WHAT IS BEING ASKED:
Where the string "least" occurs in a line of the data below, that line should be copied.

== DATASET CONTENT

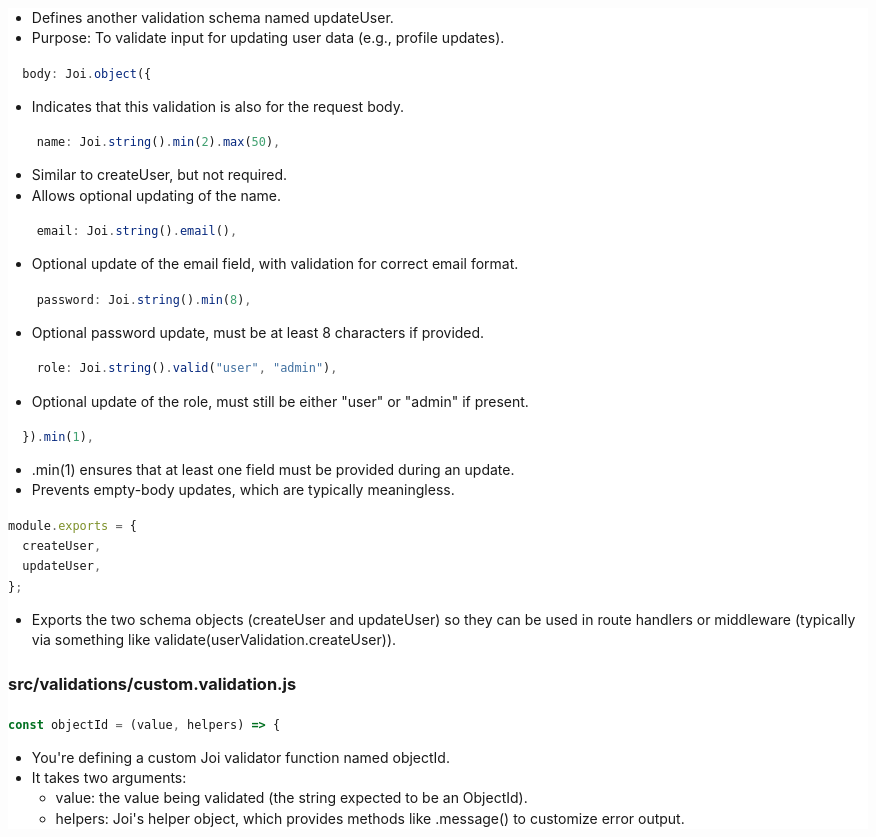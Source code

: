 - Defines another validation schema named updateUser.
- Purpose: To validate input for updating user data (e.g., profile updates).

```js
  body: Joi.object({
```

- Indicates that this validation is also for the request body.

```js
    name: Joi.string().min(2).max(50),
```

- Similar to createUser, but not required.
- Allows optional updating of the name.

```js
    email: Joi.string().email(),
```

- Optional update of the email field, with validation for correct email format.

```js
    password: Joi.string().min(8),
```

- Optional password update, must be at least 8 characters if provided.

```js
    role: Joi.string().valid("user", "admin"),
```

- Optional update of the role, must still be either "user" or "admin" if present.

```js
  }).min(1),
```

- .min(1) ensures that at least one field must be provided during an update.
- Prevents empty-body updates, which are typically meaningless.

```js
module.exports = {
  createUser,
  updateUser,
};
```

- Exports the two schema objects (createUser and updateUser) so they can be used in route handlers or middleware (typically via something like validate(userValidation.createUser)).

### src/validations/custom.validation.js

```js
const objectId = (value, helpers) => {
```

- You're defining a custom Joi validator function named objectId.
- It takes two arguments:
  - value: the value being validated (the string expected to be an ObjectId).
  - helpers: Joi's helper object, which provides methods like .message() to customize error output.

====

RESULT FOR THIS EXERCISE:
- Optional password update, must be at least 8 characters if provided.
- .min(1) ensures that at least one field must be provided during an update.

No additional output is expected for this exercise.